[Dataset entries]

================================

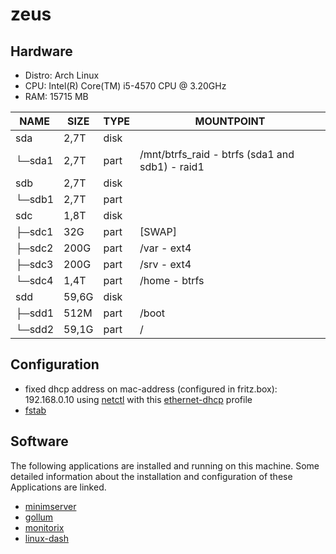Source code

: # zeus

## Hardware

* Distro: Arch Linux
* CPU: Intel(R) Core(TM) i5-4570 CPU @ 3.20GHz
* RAM: 15715 MB

|NAME   |SIZE |TYPE|MOUNTPOINT|
|-------|-----|----|----------|
|sda    | 2,7T|disk||
|└─sda1 | 2,7T|part|/mnt/btrfs_raid - btrfs (sda1 and sdb1) - raid1|
|sdb    | 2,7T|disk||
|└─sdb1 | 2,7T|part||
|sdc    | 1,8T|disk||
|├─sdc1 |  32G|part|[SWAP]|
|├─sdc2 | 200G|part|/var - ext4|
|├─sdc3 | 200G|part|/srv - ext4|
|└─sdc4 | 1,4T|part|/home - btrfs|
|sdd    |59,6G|disk||
|├─sdd1 | 512M|part|/boot|
|└─sdd2 |59,1G|part|/|

## Configuration

* fixed dhcp address on mac-address (configured in fritz.box): 192.168.0.10 using [netctl](https://wiki.archlinux.org/index.php/netctl) with this [ethernet-dhcp](zeus/etc/netctl/ethernet-dhcp) profile
* [fstab](zeus/etc/fstab)

## Software

The following applications are installed and running on this machine. Some detailed information about the installation and configuration of these Applications are linked. 

* [minimserver](../applications/minimserver)
* [gollum](../applications/gollum)
* [monitorix](../applications/monitorix)
* [linux-dash](../applications/linux-dash)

================================

- **Task prompt**
Leave out the pictures. Return exactly the lines from the first line of the records to the line bearing "## Software", inclusive.

- **Task output**
Source code

: # zeus

## Hardware

* Distro: Arch Linux
* CPU: Intel(R) Core(TM) i5-4570 CPU @ 3.20GHz
* RAM: 15715 MB

|NAME   |SIZE |TYPE|MOUNTPOINT|
|-------|-----|----|----------|
|sda    | 2,7T|disk||
|└─sda1 | 2,7T|part|/mnt/btrfs_raid - btrfs (sda1 and sdb1) - raid1|
|sdb    | 2,7T|disk||
|└─sdb1 | 2,7T|part||
|sdc    | 1,8T|disk||
|├─sdc1 |  32G|part|[SWAP]|
|├─sdc2 | 200G|part|/var - ext4|
|├─sdc3 | 200G|part|/srv - ext4|
|└─sdc4 | 1,4T|part|/home - btrfs|
|sdd    |59,6G|disk||
|├─sdd1 | 512M|part|/boot|
|└─sdd2 |59,1G|part|/|

## Configuration

* fixed dhcp address on mac-address (configured in fritz.box): 192.168.0.10 using [netctl](https://wiki.archlinux.org/index.php/netctl) with this [ethernet-dhcp](zeus/etc/netctl/ethernet-dhcp) profile
* [fstab](zeus/etc/fstab)

## Software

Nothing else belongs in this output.